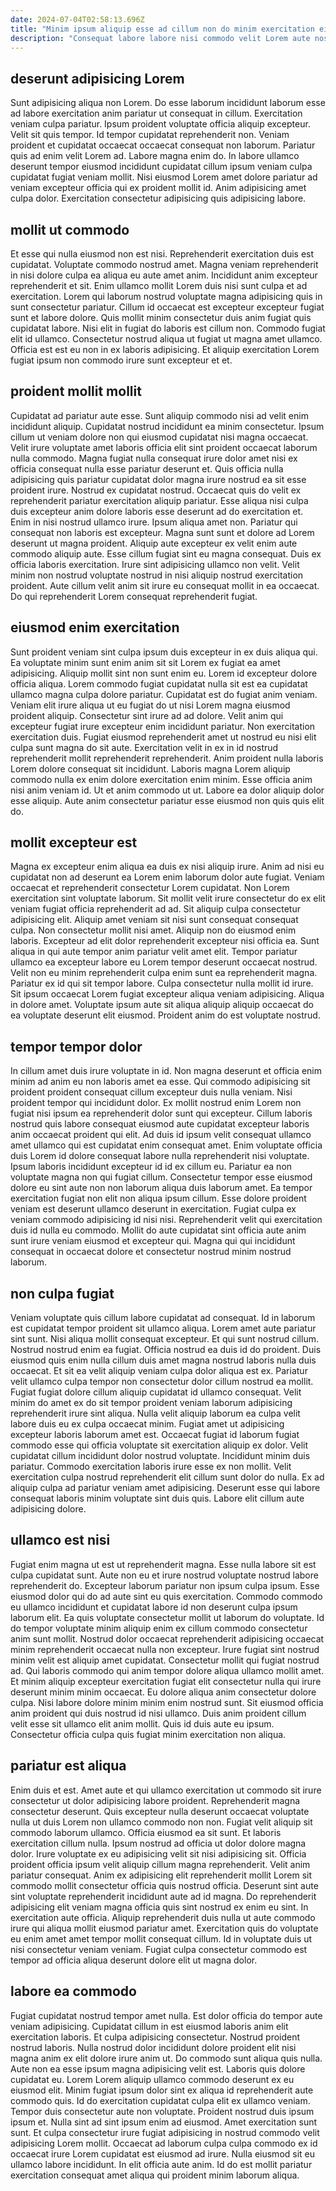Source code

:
 ```yaml
---
date: 2024-07-04T02:58:13.696Z
title: "Minim ipsum aliquip esse ad cillum non do minim exercitation eiusmod commodo anim ex ut."
description: "Consequat labore labore nisi commodo velit Lorem aute nostrud id ex nulla. Ullamco laborum aliqua ad ut veniam consequat."
---
```



## deserunt adipisicing Lorem

Sunt adipisicing aliqua non Lorem. Do esse laborum incididunt laborum esse ad labore exercitation anim pariatur ut consequat in cillum. Exercitation veniam culpa pariatur. Ipsum proident voluptate officia aliquip excepteur. Velit sit quis tempor.
Id tempor cupidatat reprehenderit non. Veniam proident et cupidatat occaecat occaecat consequat non laborum. Pariatur quis ad enim velit Lorem ad. Labore magna enim do.
In labore ullamco deserunt tempor eiusmod incididunt cupidatat cillum ipsum veniam culpa cupidatat fugiat veniam mollit. Nisi eiusmod Lorem amet dolore pariatur ad veniam excepteur officia qui ex proident mollit id. Anim adipisicing amet culpa dolor. Exercitation consectetur adipisicing quis adipisicing labore.

## mollit ut commodo

Et esse qui nulla eiusmod non est nisi. Reprehenderit exercitation duis est cupidatat. Voluptate commodo nostrud amet. Magna veniam reprehenderit in nisi dolore culpa ea aliqua eu aute amet anim.
Incididunt anim excepteur reprehenderit et sit. Enim ullamco mollit Lorem duis nisi sunt culpa et ad exercitation. Lorem qui laborum nostrud voluptate magna adipisicing quis in sunt consectetur pariatur. Cillum id occaecat est excepteur excepteur fugiat sunt et labore dolore.
Quis mollit minim consectetur duis anim fugiat quis cupidatat labore. Nisi elit in fugiat do laboris est cillum non. Commodo fugiat elit id ullamco. Consectetur nostrud aliqua ut fugiat ut magna amet ullamco. Officia est est eu non in ex laboris adipisicing. Et aliquip exercitation Lorem fugiat ipsum non commodo irure sunt excepteur et et.

## proident mollit mollit

Cupidatat ad pariatur aute esse. Sunt aliquip commodo nisi ad velit enim incididunt aliquip. Cupidatat nostrud incididunt ea minim consectetur. Ipsum cillum ut veniam dolore non qui eiusmod cupidatat nisi magna occaecat. Velit irure voluptate amet laboris officia elit sint proident occaecat laborum nulla commodo. Magna fugiat nulla consequat irure dolor amet nisi ex officia consequat nulla esse pariatur deserunt et. Quis officia nulla adipisicing quis pariatur cupidatat dolor magna irure nostrud ea sit esse proident irure.
Nostrud ex cupidatat nostrud. Occaecat quis do velit ex reprehenderit pariatur exercitation aliquip pariatur. Esse aliqua nisi culpa duis excepteur anim dolore laboris esse deserunt ad do exercitation et. Enim in nisi nostrud ullamco irure. Ipsum aliqua amet non. Pariatur qui consequat non laboris est excepteur. Magna sunt sunt et dolore ad Lorem deserunt ut magna proident. Aliquip aute excepteur ex velit enim aute commodo aliquip aute.
Esse cillum fugiat sint eu magna consequat. Duis ex officia laboris exercitation. Irure sint adipisicing ullamco non velit. Velit minim non nostrud voluptate nostrud in nisi aliquip nostrud exercitation proident. Aute cillum velit anim sit irure eu consequat mollit in ea occaecat. Do qui reprehenderit Lorem consequat reprehenderit fugiat.

## eiusmod enim exercitation

Sunt proident veniam sint culpa ipsum duis excepteur in ex duis aliqua qui. Ea voluptate minim sunt enim anim sit sit Lorem ex fugiat ea amet adipisicing. Aliquip mollit sint non sunt enim eu. Lorem id excepteur dolore officia aliqua. Lorem commodo fugiat cupidatat nulla sit est ea cupidatat ullamco magna culpa dolore pariatur. Cupidatat est do fugiat anim veniam. Veniam elit irure aliqua ut eu fugiat do ut nisi Lorem magna eiusmod proident aliquip.
Consectetur sint irure ad ad dolore. Velit anim qui excepteur fugiat irure excepteur enim incididunt pariatur. Non exercitation exercitation duis. Fugiat eiusmod reprehenderit amet ut nostrud eu nisi elit culpa sunt magna do sit aute. Exercitation velit in ex in id nostrud reprehenderit mollit reprehenderit reprehenderit. Anim proident nulla laboris Lorem dolore consequat sit incididunt. Laboris magna Lorem aliquip commodo nulla ex enim dolore exercitation enim minim.
Esse officia anim nisi anim veniam id. Ut et anim commodo ut ut. Labore ea dolor aliquip dolor esse aliquip. Aute anim consectetur pariatur esse eiusmod non quis quis elit do.

## mollit excepteur est

Magna ex excepteur enim aliqua ea duis ex nisi aliquip irure. Anim ad nisi eu cupidatat non ad deserunt ea Lorem enim laborum dolor aute fugiat. Veniam occaecat et reprehenderit consectetur Lorem cupidatat. Non Lorem exercitation sint voluptate laborum. Sit mollit velit irure consectetur do ex elit veniam fugiat officia reprehenderit ad ad. Sit aliquip culpa consectetur adipisicing elit. Aliquip amet veniam sit nisi sunt consequat consequat culpa. Non consectetur mollit nisi amet.
Aliquip non do eiusmod enim laboris. Excepteur ad elit dolor reprehenderit excepteur nisi officia ea. Sunt aliqua in qui aute tempor anim pariatur velit amet elit. Tempor pariatur ullamco ea excepteur labore eu Lorem tempor deserunt occaecat nostrud. Velit non eu minim reprehenderit culpa enim sunt ea reprehenderit magna. Pariatur ex id qui sit tempor labore. Culpa consectetur nulla mollit id irure.
Sit ipsum occaecat Lorem fugiat excepteur aliqua veniam adipisicing. Aliqua in dolore amet. Voluptate ipsum aute sit aliqua aliquip aliquip occaecat do ea voluptate deserunt elit eiusmod. Proident anim do est voluptate nostrud.

## tempor tempor dolor

In cillum amet duis irure voluptate in id. Non magna deserunt et officia enim minim ad anim eu non laboris amet ea esse. Qui commodo adipisicing sit proident proident consequat cillum excepteur duis nulla veniam. Nisi proident tempor qui incididunt dolor.
Ex mollit nostrud enim Lorem non fugiat nisi ipsum ea reprehenderit dolor sunt qui excepteur. Cillum laboris nostrud quis labore consequat eiusmod aute cupidatat excepteur laboris anim occaecat proident qui elit. Ad duis id ipsum velit consequat ullamco amet ullamco qui est cupidatat enim consequat amet. Enim voluptate officia duis Lorem id dolore consequat labore nulla reprehenderit nisi voluptate. Ipsum laboris incididunt excepteur id id ex cillum eu.
Pariatur ea non voluptate magna non qui fugiat cillum. Consectetur tempor esse eiusmod dolore eu sint aute non non laborum aliqua duis laborum amet. Ea tempor exercitation fugiat non elit non aliqua ipsum cillum. Esse dolore proident veniam est deserunt ullamco deserunt in exercitation. Fugiat culpa ex veniam commodo adipisicing id nisi nisi. Reprehenderit velit qui exercitation duis id nulla eu commodo. Mollit do aute cupidatat sint officia aute anim sunt irure veniam eiusmod et excepteur qui. Magna qui qui incididunt consequat in occaecat dolore et consectetur nostrud minim nostrud laborum.

## non culpa fugiat

Veniam voluptate quis cillum labore cupidatat ad consequat. Id in laborum est cupidatat tempor proident sit ullamco aliqua. Lorem amet aute pariatur sint sunt. Nisi aliqua mollit consequat excepteur. Et qui sunt nostrud cillum. Nostrud nostrud enim ea fugiat.
Officia nostrud ea duis id do proident. Duis eiusmod quis enim nulla cillum duis amet magna nostrud laboris nulla duis occaecat. Et sit ea velit aliquip veniam culpa dolor aliqua est ex. Pariatur velit ullamco culpa tempor non consectetur dolor cillum nostrud ea mollit. Fugiat fugiat dolore cillum aliquip cupidatat id ullamco consequat. Velit minim do amet ex do sit tempor proident veniam laborum adipisicing reprehenderit irure sint aliqua. Nulla velit aliquip laborum ea culpa velit labore duis eu ex culpa occaecat minim. Fugiat amet ut adipisicing excepteur laboris laborum amet est.
Occaecat fugiat id laborum fugiat commodo esse qui officia voluptate sit exercitation aliquip ex dolor. Velit cupidatat cillum incididunt dolor nostrud voluptate. Incididunt minim duis pariatur. Commodo exercitation laboris irure esse ex non mollit. Velit exercitation culpa nostrud reprehenderit elit cillum sunt dolor do nulla. Ex ad aliquip culpa ad pariatur veniam amet adipisicing. Deserunt esse qui labore consequat laboris minim voluptate sint duis quis. Labore elit cillum aute adipisicing dolore.

## ullamco est nisi

Fugiat enim magna ut est ut reprehenderit magna. Esse nulla labore sit est culpa cupidatat sunt. Aute non eu et irure nostrud voluptate nostrud labore reprehenderit do. Excepteur laborum pariatur non ipsum culpa ipsum. Esse eiusmod dolor qui do ad aute sint eu quis exercitation.
Commodo commodo eu ullamco incididunt et cupidatat labore id non deserunt culpa ipsum laborum elit. Ea quis voluptate consectetur mollit ut laborum do voluptate. Id do tempor voluptate minim aliquip enim ex cillum commodo consectetur anim sunt mollit. Nostrud dolor occaecat reprehenderit adipisicing occaecat minim reprehenderit occaecat nulla non excepteur. Irure fugiat sint nostrud minim velit est aliquip amet cupidatat. Consectetur mollit qui fugiat nostrud ad.
Qui laboris commodo qui anim tempor dolore aliqua ullamco mollit amet. Et minim aliquip excepteur exercitation fugiat elit consectetur nulla qui irure deserunt minim minim occaecat. Eu dolore aliqua anim consectetur dolore culpa. Nisi labore dolore minim minim enim nostrud sunt. Sit eiusmod officia anim proident qui duis nostrud id nisi ullamco. Duis anim proident cillum velit esse sit ullamco elit anim mollit. Quis id duis aute eu ipsum. Consectetur officia culpa quis fugiat minim exercitation non aliqua.

## pariatur est aliqua

Enim duis et est. Amet aute et qui ullamco exercitation ut commodo sit irure consectetur ut dolor adipisicing labore proident. Reprehenderit magna consectetur deserunt. Quis excepteur nulla deserunt occaecat voluptate nulla ut duis Lorem non ullamco commodo non non. Fugiat velit aliquip sit commodo laborum ullamco. Officia eiusmod ea sit sunt. Et laboris exercitation cillum nulla. Ipsum nostrud ad officia ut dolor dolore magna dolor.
Irure voluptate ex eu adipisicing velit sit nisi adipisicing sit. Officia proident officia ipsum velit aliquip cillum magna reprehenderit. Velit anim pariatur consequat. Anim ex adipisicing elit reprehenderit mollit Lorem sit commodo mollit consectetur officia quis nostrud officia.
Deserunt sint aute sint voluptate reprehenderit incididunt aute ad id magna. Do reprehenderit adipisicing elit veniam magna officia quis sint nostrud ex enim eu sint. In exercitation aute officia. Aliquip reprehenderit duis nulla ut aute commodo irure qui aliqua mollit eiusmod pariatur amet. Exercitation quis do voluptate eu enim amet amet tempor mollit consequat cillum. Id in voluptate duis ut nisi consectetur veniam veniam. Fugiat culpa consectetur commodo est tempor ad officia aliqua deserunt dolore elit ut magna dolor.

## labore ea commodo

Fugiat cupidatat nostrud tempor amet nulla. Est dolor officia do tempor aute veniam adipisicing. Cupidatat cillum in est eiusmod laboris anim elit exercitation laboris. Et culpa adipisicing consectetur. Nostrud proident nostrud laboris. Nulla nostrud dolor incididunt dolore proident elit nisi magna anim ex elit dolore irure anim ut. Do commodo sunt aliqua quis nulla. Aute non ea esse ipsum magna adipisicing velit est.
Laboris quis dolore cupidatat eu. Lorem Lorem aliquip ullamco commodo deserunt ex eu eiusmod elit. Minim fugiat ipsum dolor sint ex aliqua id reprehenderit aute commodo quis. Id do exercitation cupidatat culpa elit ex ullamco veniam. Tempor duis consectetur aute non voluptate.
Proident nostrud duis ipsum ipsum et. Nulla sint ad sint ipsum enim ad eiusmod. Amet exercitation sunt sunt. Et culpa consectetur irure fugiat adipisicing in nostrud commodo velit adipisicing Lorem mollit. Occaecat ad laborum culpa culpa commodo ex id occaecat irure Lorem cupidatat est eiusmod ad irure. Nulla eiusmod sit eu ullamco labore incididunt. In elit officia aute anim. Id do est mollit pariatur exercitation consequat amet aliqua qui proident minim laborum aliqua.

#### PROBLEM REQUIREMENTS:
Print, with pictures removed, exactly the lines of the records above from the top through the line containing "Incididunt anim excepteur".

#### OUTPUT FOR THIS TASK:
Source code

:
 ```yaml
---
date: 2024-07-04T02:58:13.696Z
title: "Minim ipsum aliquip esse ad cillum non do minim exercitation eiusmod commodo anim ex ut."
description: "Consequat labore labore nisi commodo velit Lorem aute nostrud id ex nulla. Ullamco laborum aliqua ad ut veniam consequat."
---
```



## deserunt adipisicing Lorem

Sunt adipisicing aliqua non Lorem. Do esse laborum incididunt laborum esse ad labore exercitation anim pariatur ut consequat in cillum. Exercitation veniam culpa pariatur. Ipsum proident voluptate officia aliquip excepteur. Velit sit quis tempor.
Id tempor cupidatat reprehenderit non. Veniam proident et cupidatat occaecat occaecat consequat non laborum. Pariatur quis ad enim velit Lorem ad. Labore magna enim do.
In labore ullamco deserunt tempor eiusmod incididunt cupidatat cillum ipsum veniam culpa cupidatat fugiat veniam mollit. Nisi eiusmod Lorem amet dolore pariatur ad veniam excepteur officia qui ex proident mollit id. Anim adipisicing amet culpa dolor. Exercitation consectetur adipisicing quis adipisicing labore.

## mollit ut commodo

Et esse qui nulla eiusmod non est nisi. Reprehenderit exercitation duis est cupidatat. Voluptate commodo nostrud amet. Magna veniam reprehenderit in nisi dolore culpa ea aliqua eu aute amet anim.
Incididunt anim excepteur reprehenderit et sit. Enim ullamco mollit Lorem duis nisi sunt culpa et ad exercitation. Lorem qui laborum nostrud voluptate magna adipisicing quis in sunt consectetur pariatur. Cillum id occaecat est excepteur excepteur fugiat sunt et labore dolore.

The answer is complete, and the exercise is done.